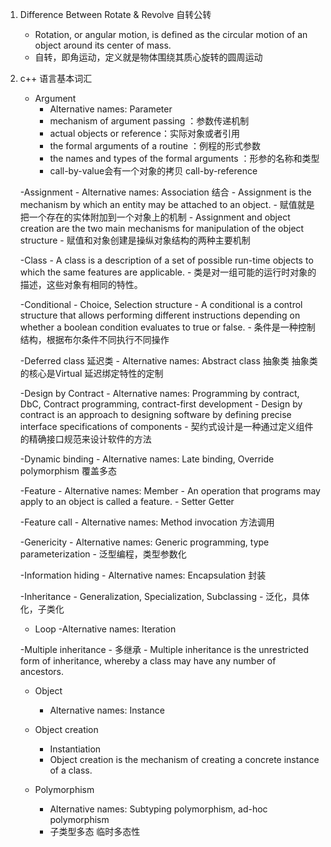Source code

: 1. Difference Between Rotate & Revolve 自转公转
	- Rotation, or angular motion, is defined as the circular motion of an object around its center of mass.
	- 自转，即角运动，定义就是物体围绕其质心旋转的圆周运动
2. c++ 语言基本词汇
	- Argument
		- Alternative names: Parameter
		- mechanism of argument passing ：参数传递机制
		- actual objects or reference：实际对象或者引用
		- the formal arguments of a routine ：例程的形式参数
		- the names and types of the formal arguments ：形参的名称和类型
		- call-by-value会有一个对象的拷贝 call-by-reference

	-Assignment
		- Alternative names: Association 结合
		- Assignment is the mechanism by which an entity may be attached to an object.
		- 赋值就是把一个存在的实体附加到一个对象上的机制
		- Assignment and object creation are the two main mechanisms for manipulation of the object structure
		- 赋值和对象创建是操纵对象结构的两种主要机制
	
	-Class
		- A class is a description of a set of possible run-time objects to which the same features are applicable. 
		- 类是对一组可能的运行时对象的描述，这些对象有相同的特性。
	
	-Conditional
		- Choice, Selection structure
		- A conditional is a control structure that allows performing different instructions depending on whether a boolean condition evaluates to true or false.
		- 条件是一种控制结构，根据布尔条件不同执行不同操作

	-Deferred class	延迟类
		- Alternative names: Abstract class 抽象类	抽象类的核心是Virtual 延迟绑定特性的定制
	
	-Design by Contract
		- Alternative names: Programming by contract, DbC, Contract programming, contract-first development
		- Design by contract is an approach to designing software by defining precise interface specifications of components
		- 契约式设计是一种通过定义组件的精确接口规范来设计软件的方法
	
	-Dynamic binding
		- Alternative names: Late binding, Override polymorphism 覆盖多态
	
	-Feature
		- Alternative names: Member
		- An operation that programs may apply to an object is called a feature.
		- Setter Getter

	-Feature call 
		- Alternative names: Method invocation 方法调用
	
	-Genericity
		- Alternative names: Generic programming, type parameterization
		- 泛型编程，类型参数化
		
	
	-Information hiding
		- Alternative names: Encapsulation 封装

	
	-Inheritance
		- Generalization, Specialization, Subclassing 
		- 泛化，具体化，子类化
	
	- Loop
		-Alternative names: Iteration
	
	-Multiple inheritance
		- 多继承
		- Multiple inheritance is the unrestricted form of inheritance, whereby a class may have any number of ancestors.
	
	- Object
		- Alternative names: Instance
	
	- Object creation
		- Instantiation
		- Object creation is the mechanism of creating a concrete instance of a class.
	
	- Polymorphism
		- Alternative names: Subtyping polymorphism, ad-hoc polymorphism
		- 子类型多态 临时多态性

********************

> **ACTIVITY**:
Look for the string "Design" in the data above and return every line that has it.

> **SOLUTION TO THIS EXERCISE**:
	-Design by Contract
		- Design by contract is an approach to designing software by defining precise interface specifications of components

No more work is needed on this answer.